# EXERCISE DESCRIPTION:
Filter the data below, keeping only lines that contain "테이블에".

# RECORDS SHOWN:
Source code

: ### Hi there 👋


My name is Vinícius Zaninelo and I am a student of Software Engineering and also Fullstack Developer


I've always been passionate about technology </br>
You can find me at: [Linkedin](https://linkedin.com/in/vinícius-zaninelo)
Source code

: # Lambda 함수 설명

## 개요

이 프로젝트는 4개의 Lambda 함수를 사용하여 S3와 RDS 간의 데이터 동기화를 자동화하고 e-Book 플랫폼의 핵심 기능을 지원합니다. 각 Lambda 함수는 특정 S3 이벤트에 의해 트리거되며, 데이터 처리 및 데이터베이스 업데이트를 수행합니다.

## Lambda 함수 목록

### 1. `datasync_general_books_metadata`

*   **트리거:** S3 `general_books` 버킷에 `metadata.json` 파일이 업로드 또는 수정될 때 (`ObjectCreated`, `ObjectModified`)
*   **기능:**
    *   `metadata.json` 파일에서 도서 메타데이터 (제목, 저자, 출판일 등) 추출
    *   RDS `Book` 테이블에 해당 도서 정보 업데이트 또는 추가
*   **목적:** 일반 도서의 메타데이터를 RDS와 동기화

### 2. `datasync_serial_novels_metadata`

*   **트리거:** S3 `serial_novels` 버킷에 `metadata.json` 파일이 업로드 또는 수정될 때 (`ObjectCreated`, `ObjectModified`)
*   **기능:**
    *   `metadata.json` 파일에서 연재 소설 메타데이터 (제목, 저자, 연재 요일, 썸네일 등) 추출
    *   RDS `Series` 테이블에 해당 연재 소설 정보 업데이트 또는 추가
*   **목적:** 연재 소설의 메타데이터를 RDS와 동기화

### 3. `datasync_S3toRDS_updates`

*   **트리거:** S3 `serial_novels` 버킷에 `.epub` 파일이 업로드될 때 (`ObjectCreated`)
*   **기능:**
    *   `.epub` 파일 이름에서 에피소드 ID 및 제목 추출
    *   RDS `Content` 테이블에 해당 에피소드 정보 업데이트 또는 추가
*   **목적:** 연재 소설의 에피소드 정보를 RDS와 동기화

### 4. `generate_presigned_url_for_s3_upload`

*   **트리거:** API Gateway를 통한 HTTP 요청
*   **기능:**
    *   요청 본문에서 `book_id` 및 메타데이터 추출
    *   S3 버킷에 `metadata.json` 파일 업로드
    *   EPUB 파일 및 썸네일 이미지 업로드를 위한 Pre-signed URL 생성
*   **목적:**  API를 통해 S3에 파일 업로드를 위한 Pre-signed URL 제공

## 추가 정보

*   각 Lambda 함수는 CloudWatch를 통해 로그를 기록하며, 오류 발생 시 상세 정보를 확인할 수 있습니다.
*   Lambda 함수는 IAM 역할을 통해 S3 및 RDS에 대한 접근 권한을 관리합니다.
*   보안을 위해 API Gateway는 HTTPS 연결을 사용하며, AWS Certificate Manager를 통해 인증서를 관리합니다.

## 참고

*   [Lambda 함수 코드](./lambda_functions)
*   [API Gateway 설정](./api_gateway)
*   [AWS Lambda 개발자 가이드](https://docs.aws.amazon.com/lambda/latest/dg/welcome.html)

# OUTPUT FOR THIS TASK:
    *   RDS `Book` 테이블에 해당 도서 정보 업데이트 또는 추가
    *   RDS `Series` 테이블에 해당 연재 소설 정보 업데이트 또는 추가
    *   RDS `Content` 테이블에 해당 에피소드 정보 업데이트 또는 추가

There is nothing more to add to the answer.